Starting in the top left corner of a 2×2 grid, and only being able to move to the right and down, there are exactly 6 routes to the bottom right corner.

How many such routes are there through a 20×20 grid?

https://projecteuler.net/problem=15

This problem is actually pretty cool – it doesn’t need any programming to solve. Well, maybe a calculator. At first glance, this problem might seem difficult to solve analytically. But it is not so! An important technique in problem solving is reducing problems to sub-problems. Let’s consider the lattice paths of the 1×1 grid.

There are two paths. That was easy! Now, let’s consider the 2×1 grid. One movement to the right reduces the problem to just the 1×1 grid, which we know has two paths to the bottom right corner. There is only one other open route. So for the 2×1 grid, there are 2+1=3 paths. This is also true for the 1×2 grid by way of symmetry. It’s also easy to see that any *n \times 1* or 1 \times n grid will have *n+1* paths.
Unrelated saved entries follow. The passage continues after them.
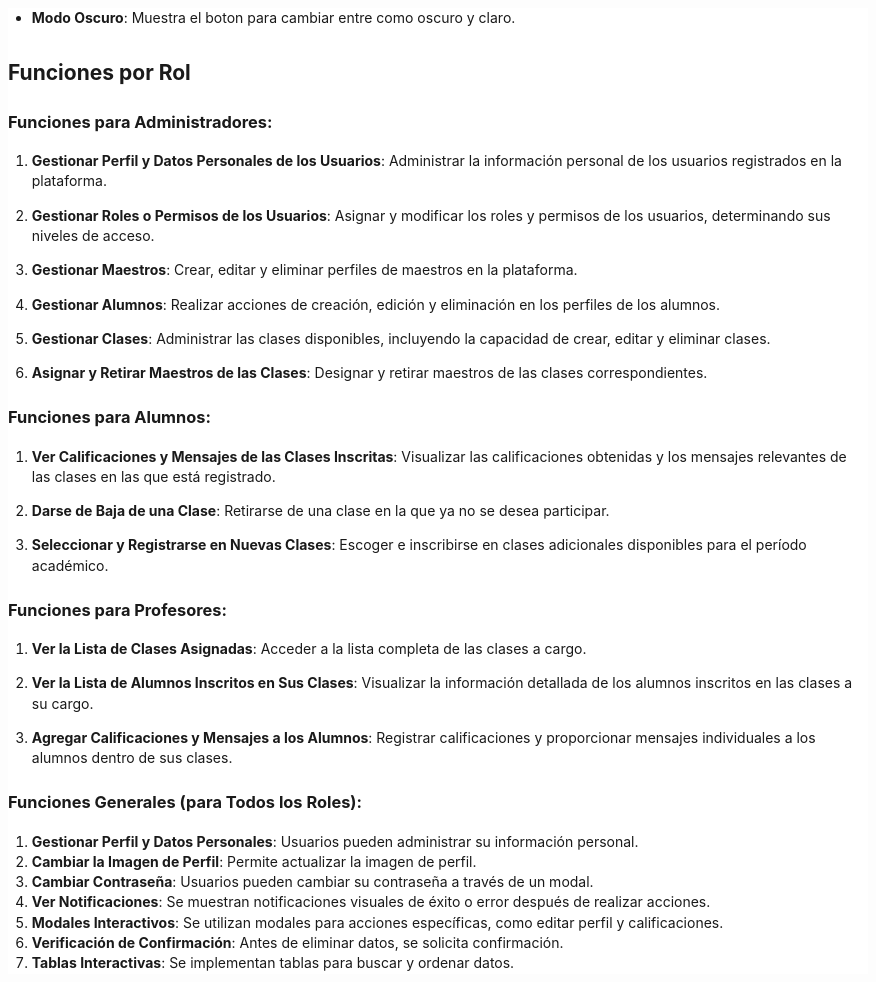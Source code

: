 - **Modo Oscuro**: Muestra el boton para cambiar entre como oscuro y claro.

## Funciones por Rol

### Funciones para Administradores:

1. **Gestionar Perfil y Datos Personales de los Usuarios**: Administrar la información personal de los usuarios registrados en la plataforma.

2. **Gestionar Roles o Permisos de los Usuarios**: Asignar y modificar los roles y permisos de los usuarios, determinando sus niveles de acceso.

3. **Gestionar Maestros**: Crear, editar y eliminar perfiles de maestros en la plataforma.

4. **Gestionar Alumnos**: Realizar acciones de creación, edición y eliminación en los perfiles de los alumnos.

5. **Gestionar Clases**: Administrar las clases disponibles, incluyendo la capacidad de crear, editar y eliminar clases.

6. **Asignar y Retirar Maestros de las Clases**: Designar y retirar maestros de las clases correspondientes.



### Funciones para Alumnos:

1. **Ver Calificaciones y Mensajes de las Clases Inscritas**: Visualizar las calificaciones obtenidas y los mensajes relevantes de las clases en las que está registrado.

2. **Darse de Baja de una Clase**: Retirarse de una clase en la que ya no se desea participar.

3. **Seleccionar y Registrarse en Nuevas Clases**: Escoger e inscribirse en clases adicionales disponibles para el período académico.

### Funciones para Profesores:

1. **Ver la Lista de Clases Asignadas**: Acceder a la lista completa de las clases a cargo.

2. **Ver la Lista de Alumnos Inscritos en Sus Clases**: Visualizar la información detallada de los alumnos inscritos en las clases a su cargo.

3. **Agregar Calificaciones y Mensajes a los Alumnos**: Registrar calificaciones y proporcionar mensajes individuales a los alumnos dentro de sus clases.

### Funciones Generales (para Todos los Roles):

1. **Gestionar Perfil y Datos Personales**: Usuarios pueden administrar su información personal.
2. **Cambiar la Imagen de Perfil**: Permite actualizar la imagen de perfil.
3. **Cambiar Contraseña**: Usuarios pueden cambiar su contraseña a través de un modal.
4. **Ver Notificaciones**: Se muestran notificaciones visuales de éxito o error después de realizar acciones.
5. **Modales Interactivos**: Se utilizan modales para acciones específicas, como editar perfil y calificaciones.
6. **Verificación de Confirmación**: Antes de eliminar datos, se solicita confirmación.
7. **Tablas Interactivas**: Se implementan tablas para buscar y ordenar datos.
Using just those pieces of information, let’s look at the 2×2 grid. One movement to the right reduces the problem to the 1×2 grid. One movement down reduces the problem to the 2×1 grid. Both of these sub-grids have 3 paths to the bottom right corner. Therefore, the 2×2 grid has 3+3=6 paths.

The pattern is now clear. Bigger and bigger grids’ solutions can be constructed in a fashion similar to Pascal’s Triangle, by adding together both sub-grids’ number of paths. In the example below, the solution for 4\times4 is 70.
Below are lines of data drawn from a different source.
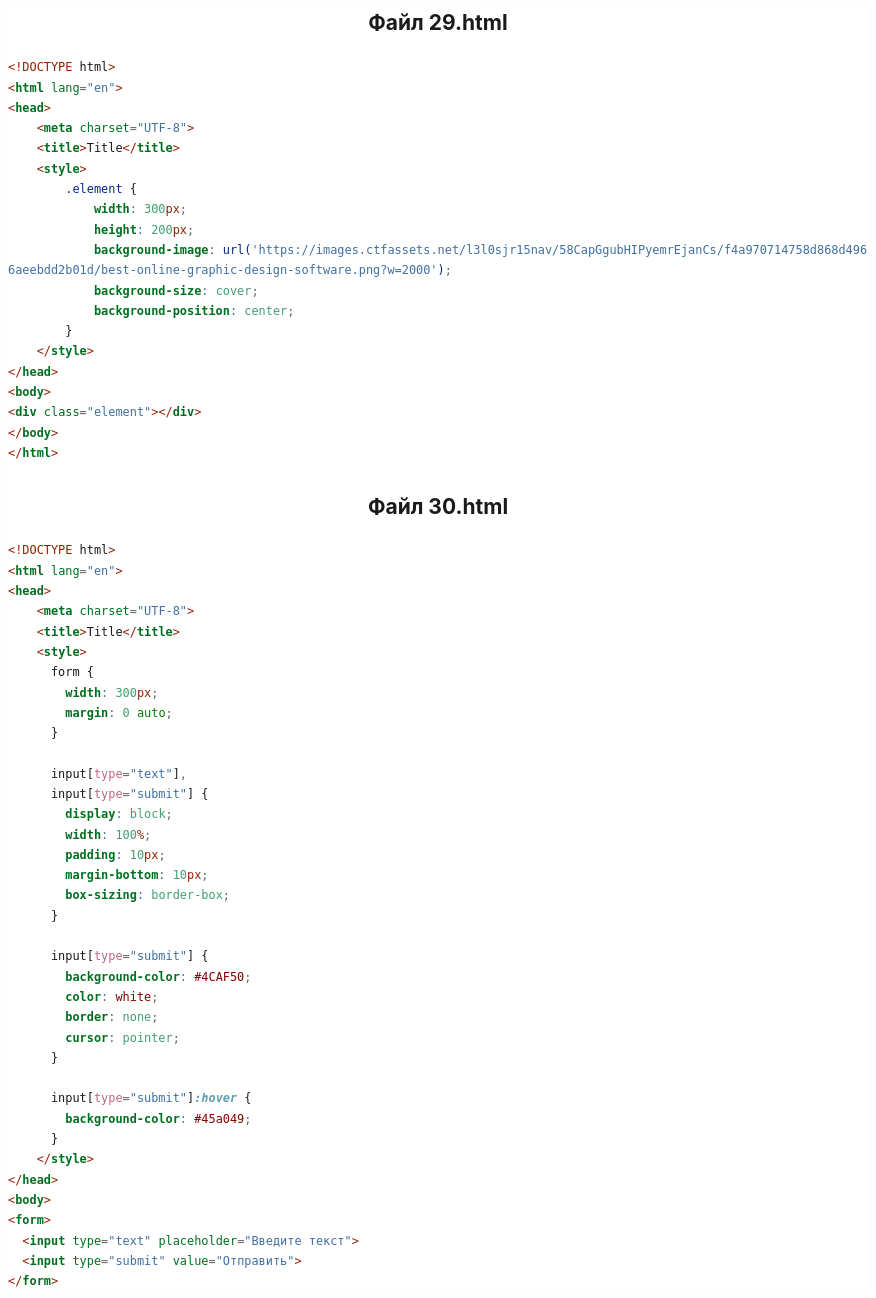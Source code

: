 <h2 style="text-align: center">Файл 29.html</h2>

```html
<!DOCTYPE html>
<html lang="en">
<head>
    <meta charset="UTF-8">
    <title>Title</title>
    <style>
        .element {
            width: 300px;
            height: 200px;
            background-image: url('https://images.ctfassets.net/l3l0sjr15nav/58CapGgubHIPyemrEjanCs/f4a970714758d868d4966aeebdd2b01d/best-online-graphic-design-software.png?w=2000');
            background-size: cover;
            background-position: center;
        }
    </style>
</head>
<body>
<div class="element"></div>
</body>
</html>
```

<h2 style="text-align: center">Файл 30.html</h2>

```html
<!DOCTYPE html>
<html lang="en">
<head>
    <meta charset="UTF-8">
    <title>Title</title>
    <style>
      form {
        width: 300px;
        margin: 0 auto;
      }

      input[type="text"],
      input[type="submit"] {
        display: block;
        width: 100%;
        padding: 10px;
        margin-bottom: 10px;
        box-sizing: border-box;
      }

      input[type="submit"] {
        background-color: #4CAF50;
        color: white;
        border: none;
        cursor: pointer;
      }

      input[type="submit"]:hover {
        background-color: #45a049;
      }
    </style>
</head>
<body>
<form>
  <input type="text" placeholder="Введите текст">
  <input type="submit" value="Отправить">
</form>
```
This can be extended all the way to 20×20, but the numbers quickly get unwieldy to add together. Can an analytical solution, rather than a recursive solution, be found? Let’s take a different tack and come at this from a combinatorics angle. A path in the n \times n grid has 2n junctions. A movement down will eventually force a movement to the right, and vice versa. This means that only half of the junctions can be assigned to one movement. The other half of the junctions *has* to be assigned to the other movement.

Taking a route across the grid is actually choosing n junctions, out of 2n junctions, to be assigned to a specific movement. Order of these assignments doesn’t matter. The number of combinations is a binomial coefficient with 2n choose n. Plugging these into the formula for a binomial coefficient results in

\binom{2n}{n}=\frac{(2n)!}{(n!)^2} \tag{1}

Just slap n=20 down in Equation 1 and calculate.

\frac{40!}{20! \times 20!}=137846528820